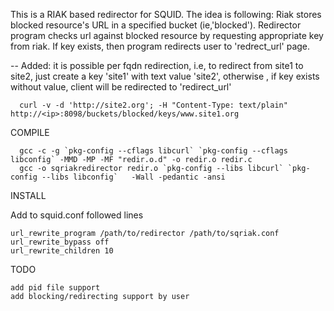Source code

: This is a RIAK based redirector for SQUID. The idea is following:
  Riak stores blocked resource's URL in a specified bucket (ie,'blocked').
  Redirector program checks url against blocked resource by requesting appropriate key from riak.
  If key exists, then program redirects user to 'redrect_url' page.
  
  -- Added: it is possible per fqdn redirection, i.e, to redirect from site1 to site2,
            just create a key 'site1' with text value 'site2', otherwise ,
            if key exists without value, client will be redirected to 'redirect_url'

      curl -v -d 'http://site2.org'; -H "Content-Type: text/plain" http://<ip>:8098/buckets/blocked/keys/www.site1.org
 
COMPILE
  
      gcc -c -g `pkg-config --cflags libcurl` `pkg-config --cflags libconfig` -MMD -MP -MF "redir.o.d" -o redir.o redir.c
      gcc -o sqriakredirector redir.o `pkg-config --libs libcurl` `pkg-config --libs libconfig`   -Wall -pedantic -ansi
  
INSTALL

  Add to squid.conf followed lines
  
    url_rewrite_program /path/to/redirector /path/to/sqriak.conf
    url_rewrite_bypass off
    url_rewrite_children 10

TODO

    add pid file support
    add blocking/redirecting support by user

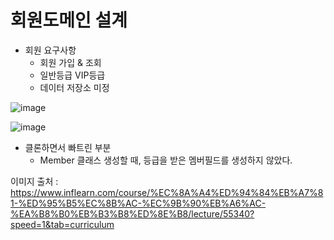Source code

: # 회원도메인 설계

- 회원 요구사항
  - 회원 가입 & 조회
  - 일반등급 VIP등급
  - 데이터 저장소 미정

![image](https://user-images.githubusercontent.com/74579808/127094168-2134763a-78c4-400d-9ce6-b5093e6b495d.png)

![image](https://user-images.githubusercontent.com/74579808/127094611-0ad6a8da-c3cb-45ef-89f1-748813f1ee59.png)

- 클론하면서 빠트린 부분
  - Member 클래스 생성할 때, 등급을 받은 멤버필드를 생성하지 않았다. 


이미지 출처 : https://www.inflearn.com/course/%EC%8A%A4%ED%94%84%EB%A7%81-%ED%95%B5%EC%8B%AC-%EC%9B%90%EB%A6%AC-%EA%B8%B0%EB%B3%B8%ED%8E%B8/lecture/55340?speed=1&tab=curriculum

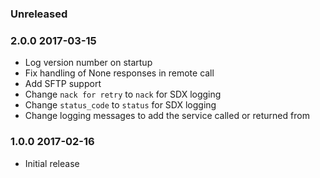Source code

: ### Unreleased

### 2.0.0 2017-03-15
  - Log version number on startup
  - Fix handling of None responses in remote call
  - Add SFTP support
  - Change `nack for retry` to `nack` for SDX logging
  - Change `status_code` to `status` for SDX logging
  - Change logging messages to add the service called or returned from

### 1.0.0 2017-02-16
  - Initial release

***

WHAT TO DO. Search the data above for the word "libconfig", then gather each line in which it appears.

ANSWER BOX.
      gcc -c -g `pkg-config --cflags libcurl` `pkg-config --cflags libconfig` -MMD -MP -MF "redir.o.d" -o redir.o redir.c
      gcc -o sqriakredirector redir.o `pkg-config --libs libcurl` `pkg-config --libs libconfig`   -Wall -pedantic -ansi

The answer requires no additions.